Helical self-assembly and nonlinear optical properties of optically active phthalocyanine derivatives bearing eight optically active diethyleneglycol mono-(S)-2-methylbutyl ether moieties on the β-position of the phthalocyanine ring†
Abstract
Two phthalocyanine derivatives with eight peripheral chiral diethyleneglycol mono-(S)-2-methylbutyl ether moieties on the β-position of the phthalocyanine ring were prepared from the tetramerization of corresponding phthalonitriles, promoted by organic base 1,8-diazabicyclo[5.4.0]undec-7-ene (DBU). The self-assembly behavior of metal free phthalocyanine 1 and its copper congener 2 have been comparatively investigated by electronic absorption and circular dichroism (CD) spectroscopy, scanning electron microscopy (SEM), X-ray diffraction (XRD), and X-ray photoelectron spectroscopy (XPS).

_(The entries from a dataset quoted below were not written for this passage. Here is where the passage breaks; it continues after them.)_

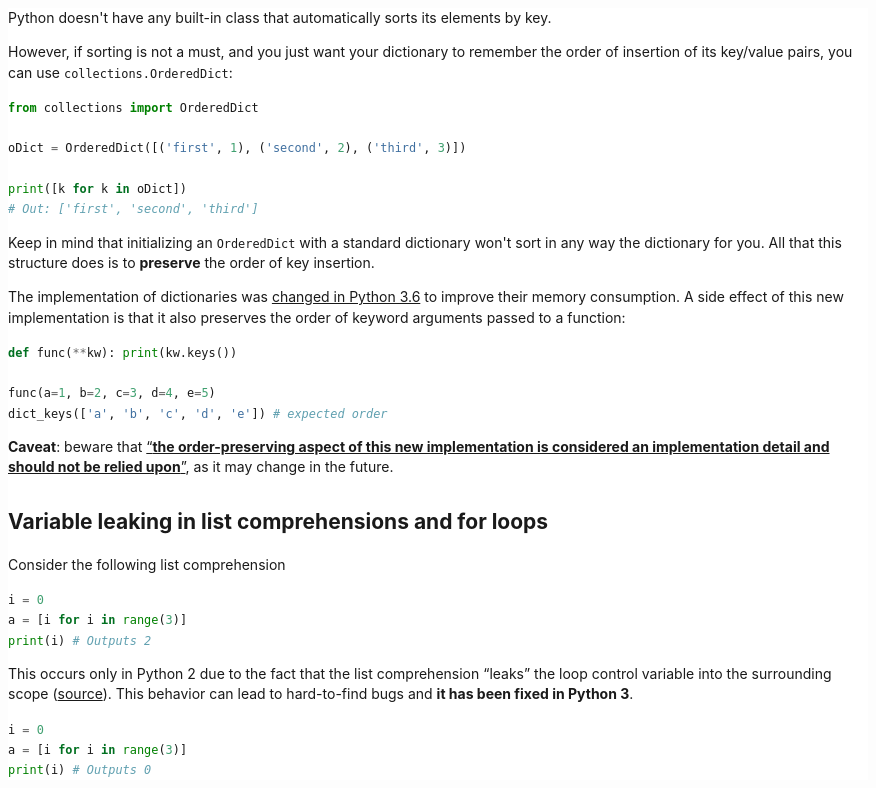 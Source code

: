 Python doesn't have any built-in class that automatically sorts its elements by key.

However, if sorting is not a must, and you just want your dictionary to remember the order of insertion of its key/value pairs, you can use `collections.OrderedDict`:

```py
from collections import OrderedDict

oDict = OrderedDict([('first', 1), ('second', 2), ('third', 3)])

print([k for k in oDict])
# Out: ['first', 'second', 'third']

```

Keep in mind that initializing an `OrderedDict` with a standard dictionary won't sort in any way the dictionary for you. All that this structure does is to **preserve** the order of key insertion.

The implementation of dictionaries was [changed in Python 3.6](https://docs.python.org/3.6/whatsnew/3.6.html#new-dict-implementation) to improve their memory consumption. A side effect of this new implementation is that it also preserves the order of keyword arguments passed to a function:

```py
def func(**kw): print(kw.keys())

func(a=1, b=2, c=3, d=4, e=5) 
dict_keys(['a', 'b', 'c', 'd', 'e']) # expected order 

```

> 
**Caveat**: beware that [“**the order-preserving aspect of this new implementation is considered an implementation detail and should not be relied upon**”](https://docs.python.org/3.6/whatsnew/3.6.html#new-dict-implementation), as it may change in the future.




## Variable leaking in list comprehensions and for loops


Consider the following list comprehension

```py
i = 0
a = [i for i in range(3)]
print(i) # Outputs 2

```

This occurs only in Python 2 due to the fact that the list comprehension “leaks” the loop control variable into the surrounding scope ([source](http://python-history.blogspot.com/2010/06/from-list-comprehensions-to-generator.html)). This behavior can lead to hard-to-find bugs and ****it has been fixed in Python 3****.

```py
i = 0
a = [i for i in range(3)]
print(i) # Outputs 0

```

The metal free phthalocyanine 1 self-assembles into the right-handed screw-like aggregates (ca. 10 μm length, 6 μm width, and 1.5 μm helical pitch), while, phthalocyaninato copper 2 self-assembled into left-handed fibrous aggregates (ca. 25 μm length, 1 μm width, and 0.7 μm helical pitch). These results indicated the effect of metal-coordination bonds on the morphology and handedness of the self-assembled nanostructures. Further, excellent nonlinear optical (NLO) properties of both compounds were also revealed by a Z-scan experiment, which expand their applications in nonlinear optics.